What’s your earliest childhood memory
To be totally honest, I don’t remember…But I have great memories of growing up with my two sisters in a small town near the city of Antwerp in Belgium.
 
Art fairs are commercial, busy and about VIP’s (most of the time): what’s the most human thing you ever experienced during a fair?
To me the entire art fair is human. It’s about human connection through art. It is indeed commercial, but that does not mean we have to exclude the “human” aspect. The fact that a piece of art is made by a person makes it human, whether in a commercial environment or not. 
 
This year, for example, we have Miya Ando as our PROJECTS Special Commission Artist who will be making a site specific installation at the entrance of the fair. Miya is inspired by Buddhist teachings, and her banners at the entrance of the fair will feature unique cloud imagery that creates an opportunity for visitors to become aware of nature and the environment while visiting PULSE. The installation explores the idea that what we see changes our state of mind and with the visual vocabulary of clouds, the artist intends to promote calmness, an awareness of inter-connectivity, and an attention to the viewer's relationship to time and the present moment.  The balance between the transparency, opacity, and form of the lightweight and sheer silk chiffon play with visitors’ perceptions of light and material, while also creating a contemplative environment. To me that is pretty human!
 
If you could change a thing about how the art market works what would it be?
In an ideal art world, people would buy art for the love and passion of it, and not for investment. I know that may be pretty unrealistic, but one can dream…. 
 
What characteristic does a woman need to bring in order to conquer the art market? (Just like you)

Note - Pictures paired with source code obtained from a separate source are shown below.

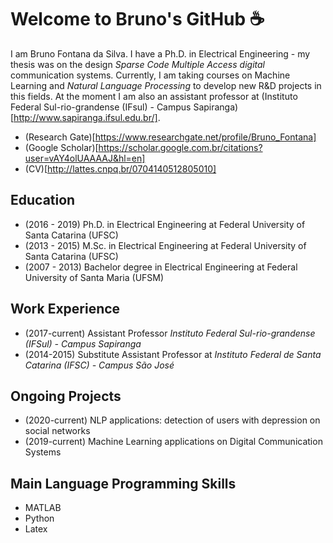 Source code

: # Welcome to Bruno's GitHub :coffee: 

<!--
**fontanads/fontanads** is a ✨ _special_ ✨ repository because its `README.md` (this file) appears on your GitHub profile.

Here are some ideas to get you started:

- 🔭 I’m currently working on ...
- 🌱 I’m currently learning ...
- 👯 I’m looking to collaborate on ...
- 🤔 I’m looking for help with ...
- 💬 Ask me about ...
- 📫 How to reach me: ...
- 😄 Pronouns: ...
- ⚡ Fun fact: ...
-->

I am Bruno Fontana da Silva. I have a Ph.D. in Electrical Engineering - my thesis was on the design _Sparse Code Multiple Access digital_ communication systems.
Currently, I am taking courses on Machine Learning and _Natural Language Processing_ to develop new R&D projects in this fields.
At the moment I am also an assistant professor at (Instituto Federal Sul-rio-grandense (IFsul) - Campus Sapiranga)[http://www.sapiranga.ifsul.edu.br/].

- (Research Gate)[https://www.researchgate.net/profile/Bruno_Fontana]
- (Google Scholar)[https://scholar.google.com.br/citations?user=vAY4olUAAAAJ&hl=en]
- (CV)[http://lattes.cnpq.br/0704140512805010]

## Education

- (2016 - 2019) Ph.D. in Electrical Engineering at Federal University of Santa Catarina (UFSC)
- (2013 - 2015) M.Sc. in Electrical Engineering at Federal University of Santa Catarina (UFSC)
- (2007 - 2013) Bachelor degree in Electrical Engineering at Federal University of Santa Maria (UFSM)

## Work Experience

- (2017-current) Assistant Professor _Instituto Federal Sul-rio-grandense (IFSul) - Campus Sapiranga_
- (2014-2015) Substitute Assistant Professor at _Instituto Federal de Santa Catarina (IFSC) - Campus São José_

## Ongoing Projects

- (2020-current) NLP applications: detection of users with depression on social networks 
- (2019-current) Machine Learning applications on Digital Communication Systems

## Main Language Programming Skills

- MATLAB
- Python
- Latex
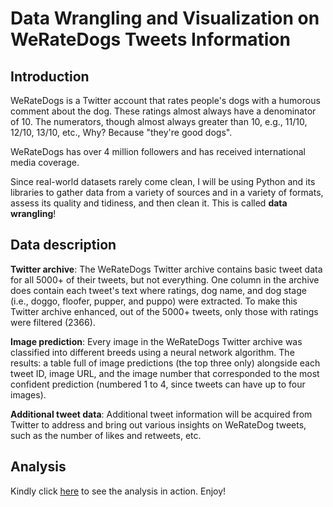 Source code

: # **Data Wrangling and Visualization on WeRateDogs Tweets Information**

## **Introduction**
WeRateDogs is a Twitter account that rates people's dogs with a humorous comment about the dog. These ratings almost always have a denominator of 10. The numerators, though almost always greater than 10, e.g., 11/10, 12/10, 13/10, etc., Why? Because "they're good dogs".

WeRateDogs has over 4 million followers and has received international media coverage.

Since real-world datasets rarely come clean, I will be using Python and its libraries to gather data from a variety of sources and in a variety of formats, assess its quality and tidiness, and then clean it. This is called **data wrangling**!

## **Data description**

**Twitter archive**: The WeRateDogs Twitter archive contains basic tweet data for all 5000+ of their tweets, but not everything. One column in the archive does contain each tweet's text where ratings, dog name, and dog stage (i.e., doggo, floofer, pupper, and puppo) were extracted. To make this Twitter archive enhanced, out of the 5000+ tweets, only those with ratings were filtered (2366).

**Image prediction**: Every image in the WeRateDogs Twitter archive was classified into different breeds using a neural network algorithm. The results: a table full of image predictions (the top three only) alongside each tweet ID, image URL, and the image number that corresponded to the most confident prediction (numbered 1 to 4, since tweets can have up to four images).

**Additional tweet data**: Additional tweet information will be acquired from Twitter to address and bring out various insights on WeRateDog tweets, such as the number of likes and retweets, etc.

## Analysis
Kindly click [here](https://github.com/comsavvy/WeRateDogs-Wrangling-and-Visualization-Analysis/blob/main/Codes/wrangle_act.ipynb) to see the analysis in action. 
Enjoy!
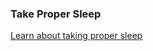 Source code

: ### Take Proper Sleep
[Learn about taking proper sleep](https://www.mayoclinic.org/healthy-lifestyle/adult-health/basics/sleep/hlv-20049421)
   
   
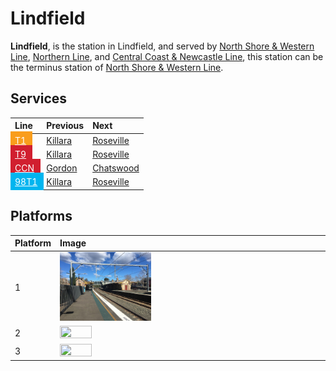 # Lindfield

**Lindfield**, is the station in Lindfield, and served by [North Shore & Western Line](/train/t1), [Northern Line](/train/t9), and [Central Coast & Newcastle Line](/train/ccn), this station can be the terminus station of [North Shore & Western Line](/train/t1).

## Services

| Line | Previous | Next |
| :--- | :--- | :--- |
| <mark style="background-color: #F99D1C; display: inline-block; padding: 6px 10px; margin: -6px -10px;"><a href="/train/t1" style="color: #fff;">T1</a></mark> | [Killara](/killara/killara) | [Roseville](/roseville/roseville) |
| <mark style="background-color: #D11F2F; display: inline-block; padding: 6px 10px; margin: -6px -10px;"><a href="/train/t9" style="color: #fff;">T9</a></mark> | [Killara](/killara/killara) | [Roseville](/roseville/roseville) |
| <mark style="background-color: #D11F2F; display: inline-block; padding: 6px 10px; margin: -6px -10px;"><a href="/train/ccn" style="color: #fff;">CCN</a></mark> | [Gordon](/gordon/gordon) | [Chatswood](/chatswood/chatswood) |
| <mark style="background-color: #00B5EF; display: inline-block; padding: 6px 10px; margin: -6px -10px;"><a href="/bus/98t1" style="color: #fff;">98T1</a></mark> | [Killara](/killara/killara) | [Roseville](/roseville/roseville) |

## Platforms

| Platform | Image |
| :--- | :--- |
| 1 | <img src="platform1.png" width="35%" height="35%"> |
| 2 | <img src="platform2.png" width="35%" height="35%"> |
| 3 | <img src="platform3.png" width="35%" height="35%"> | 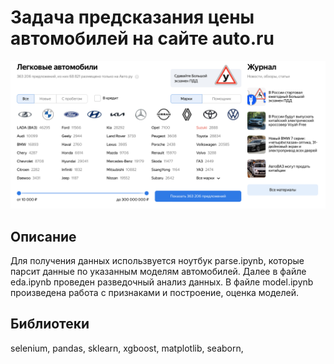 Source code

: # Задача предсказания цены автомобилей на сайте auto.ru

![alt text](auto_ru.png)
## Описание
Для получения данных использвуется ноутбук parse.ipynb, которые парсит данные по указанным моделям автомобилей.
Далее в файле eda.ipynb проведен разведочный анализ данных.
В файле model.ipynb произведена работа с признаками и построение, оценка моделей.

## Библиотеки
selenium, pandas, sklearn, xgboost, matplotlib, seaborn, 
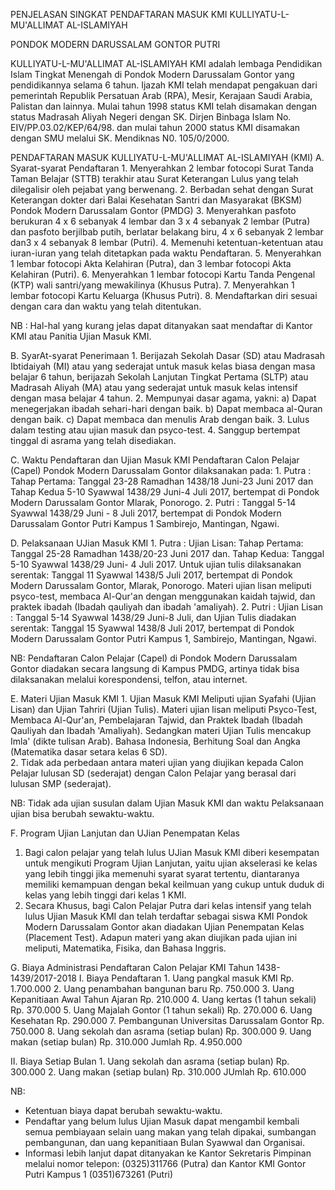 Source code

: PENJELASAN SINGKAT 
PENDAFTARAN MASUK KMI
KULLIYATU-L-MU'ALLIMAT AL-ISLAMIYAH

PONDOK MODERN DARUSSALAM GONTOR PUTRI

KULLIYATU-L-MU'ALLIMAT AL-ISLAMIYAH 
KMI adalah lembaga Pendidikan Islam Tingkat Menengah di Pondok Modern Darussalam Gontor yang pendidikannya selama 6 tahun. Ijazah KMI telah mendapat pengakuan dari pemerintah Republik Persatuan Arab (RPA), Mesir, Kerajaan Saudi Arabia, Palistan dan lainnya.
Mulai tahun 1998 status KMI telah disamakan dengan status Madrasah Aliyah Negeri dengan SK. Dirjen Binbaga Islam No. EIV/PP.03.02/KEP/64/98. dan mulai tahun 2000 status KMI disamakan dengan SMU melalui SK. Mendiknas N0. 105/0/2000.

PENDAFTARAN MASUK 
KULLIYATU-L-MU'ALLIMAT AL-ISLAMIYAH (KMI)
A. Syarat-syarat Pendaftaran
    1. Menyerahkan 2 lembar fotocopi Surat Tanda Taman Belajar (STTB) terakhir atau Surat Keterangan Lulus yang telah dilegalisir oleh pejabat yang berwenang.
    2. Berbadan sehat dengan Surat Keterangan dokter dari Balai Kesehatan Santri dan Masyarakat (BKSM) Pondok Modern Darussalam Gontor (PMDG)
    3. Menyerahkan pasfoto berukuran 4 x 6 sebanyak 4 lembar dan 3 x 4 sebanyak 2 lembar (Putra) dan pasfoto berjilbab putih,  berlatar belakang biru, 4 x 6 sebanyak 2 lembar dan3 x 4 sebanyak 8 lembar (Putri).
    4. Memenuhi ketentuan-ketentuan atau iuran-iuran yang telah ditetapkan pada waktu Pendaftaran.
    5. Menyerahkan 1 lembar fotocopi Akta Kelahiran (Putra), dan 3 lembar fotocopi Akta Kelahiran (Putri).
    6. Menyerahkan 1 lembar fotocopi Kartu Tanda Pengenal (KTP) wali santri/yang mewakilinya (Khusus Putra).
    7. Menyerahkan 1 lembar fotocopi Kartu Keluarga (Khusus Putri).
    8. Mendaftarkan diri sesuai dengan cara dan waktu yang telah ditentukan.

NB : Hal-hal yang kurang jelas dapat ditanyakan saat mendaftar di Kantor KMI atau Panitia Ujian Masuk KMI.


B. SyarAt-syarat Penerimaan
    1. Berijazah Sekolah Dasar (SD) atau Madrasah Ibtidaiyah (MI) atau yang sederajat untuk masuk kelas biasa dengan masa belajar 6 tahun, berijazah Sekolah Lanjutan Tingkat Pertama (SLTP) atau Madrasah Aliyah (MA) atau yang sederajat untuk masuk kelas intensif dengan masa belajar 4 tahun.
    2. Mempunyai dasar agama, yakni:
	a) Dapat menegerjakan ibadah sehari-hari dengan baik.
	b) Dapat membaca al-Quran dengan baik.
	c) Dapat membaca dan menulis Arab dengan baik.
    3. Lulus dalam testing atau ujian masuk dan psyco-test.
    4. Sanggup bertempat tinggal di asrama yang telah disediakan.


C. Waktu Pendaftaran dan Ujian Masuk KMI
Pendaftaran Calon Pelajar (Capel) Pondok Modern Darussalam Gontor dilaksanakan pada:
    1. Putra : Tahap Pertama: Tanggal 23-28 Ramadhan 1438/18 Juni-23 Juni 2017 dan Tahap Kedua 5-10 Syawwal 1438/29 Juni-4 Juli 2017, bertempat di Pondok Modern Darussalam Gontor Mlarak, Ponorogo.
    2. Putri : Tanggal 5-14 Syawwal 1438/29 Juni - 8 Juli 2017, bertempat di Pondok Modern Darussalam Gontor Putri Kampus 1 Sambirejo, Mantingan, Ngawi.


D. Pelaksanaan UJian Masuk KMI
    1. Putra : Ujian Lisan: Tahap Pertama: Tanggal 25-28 Ramadhan 1438/20-23 Juni 2017 dan.
       Tahap Kedua: Tanggal 5-10 Syawwal 1438/29 Juni- 4 Juli 2017. Untuk ujian tulis dilaksanakan serentak: Tanggal 11 Syawwal 1438/5 Juli 2017, bertempat di Pondok Modern Darussalam Gontor, Mlarak, Ponorogo.
       Materi ujian lisan meliputi psyco-test, membaca Al-Qur'an dengan menggunakan kaidah tajwid, dan praktek ibadah (Ibadah qauliyah dan ibadah 'amaliyah).
    2. Putri : Ujian Lisan : Tanggal 5-14 Syawwal 1438/29 Juni-8 Juli, dan Ujian Tulis diadakan serentak: Tanggal 15 Syawwal 1438/8 Juli 2017, bertempat di Pondok Modern Darussalam Gontor Putri Kampus 1, Sambirejo, Mantingan, Ngawi.

NB: Pendaftaran Calon Pelajar (Capel) di Pondok Modern Darussalam Gontor diadakan secara langsung di Kampus PMDG, artinya tidak bisa dilaksanakan melalui korespondensi, telfon, atau internet.


E. Materi Ujian Masuk KMI
    1. Ujian Masuk KMI Meliputi ujian Syafahi (Ujian Lisan) dan Ujian Tahriri (Ujian Tulis).
       Materi ujian lisan meliputi Psyco-Test, Membaca Al-Qur'an, Pembelajaran Tajwid, dan Praktek Ibadah (Ibadah Qauliyah dan Ibadah 'Amaliyah). Sedangkan materi Ujian Tulis mencakup Imla' (dikte tulisan Arab). Bahasa Indonesia, Berhitung Soal dan Angka (Matematika dasar setara kelas 6 SD).   
    2. Tidak ada perbedaan antara materi ujian yang diujikan kepada Calon Pelajar lulusan SD (sederajat) dengan Calon Pelajar yang berasal dari lulusan SMP (sederajat).

NB: Tidak ada ujian susulan dalam Ujian Masuk KMI dan waktu Pelaksanaan ujian bisa berubah sewaktu-waktu.


F. Program Ujian Lanjutan dan UJian Penempatan Kelas
   1. Bagi calon pelajar yang telah lulus UJian Masuk KMI diberi kesempatan untuk mengikuti Program Ujian Lanjutan, yaitu ujian akselerasi ke kelas yang lebih tinggi jika memenuhi syarat syarat tertentu, diantaranya memiliki kemampuan dengan bekal keilmuan yang cukup untuk duduk di kelas yang lebih tinggi dari kelas 1 KMI.
   2. Secara Khusus, bagi Calon Pelajar Putra dari kelas intensif yang telah lulus Ujian Masuk KMI dan telah terdaftar sebagai siswa KMI Pondok Modern Darussalam Gontor akan diadakan Ujian Penempatan Kelas (Placement Test). Adapun materi yang akan diujikan pada ujian ini meliputi, Matematika, Fisika, dan Bahasa Inggris.


G. Biaya Administrasi Pendaftaran Calon Pelajar KMI Tahun 1438-1439/2017-2018
   I. Biaya Pendaftaran
      1. Uang pangkal masuk KMI				Rp. 1.700.000
      2. Uang penambahan bangunan baru			Rp.   750.000
      3. Uang Kepanitiaan Awal Tahun Ajaran		Rp.   210.000
      4. Uang kertas (1 tahun sekali)			Rp.   370.000
      5. Uang Majalah Gontor (1 tahun sekali) 		Rp.   270.000
      6. Uang Kesehatan					Rp.   290.000
      7. Pembangunan Universitas Darussalam Gontor	Rp.   750.000
      8. Uang sekolah dan asrama (setiap bulan)		Rp.   300.000
      9. Uang makan (setiap bulan)			Rp.   310.000
					  Jumlah	Rp. 4.950.000

II. Biaya Setiap Bulan
     1. Uang sekolah dan asrama (setiap bulan)	Rp.   300.000
     2. Uang makan (setiap bulan)		Rp.   310.000
				      JUmlah 	Rp.   610.000

NB:
- Ketentuan biaya dapat berubah sewaktu-waktu.
- Pendaftar yang belum lulus Ujian Masuk dapat mengambil kembali semua pembiayaan selain uang makan yang telah dipakai, sumbangan pembangunan, dan uang kepanitiaan Bulan Syawwal dan Organisai.
- Informasi lebih lanjut dapat ditanyakan ke Kantor Sekretaris Pimpinan melalui nomor telepon: (0325)311766 (Putra) dan Kantor KMI Gontor Putri Kampus 1 (0351)673261 (Putri)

You need to love your job. You need to have drive and passion. You need to be a diplomat, firm but also compassionate. And, you need to be honest and smart.
 
What’s your advice for young people in the arts?
Following your passion and look for open doors. You might have to start with a less desirable job (as an intern or trainee), but keep at it, and at some point you will meet someone and say, “I want a job similar to that person’s job”. Then make sure to learn from him or her. You have to have patience and navigate your way towards where you eventually want to be. Don’t just keep a job or position for the sake of it, when you know that it’s making you unhappy. It’s a journey, you should enjoy it!
 
Given the choice of any artist past and present, whom would you want as a dinner guest & why? 
I would say, Francis Alÿs. I love his work, he lives in Mexico City, which I love too, and he is Belgian, which I am too! ;-)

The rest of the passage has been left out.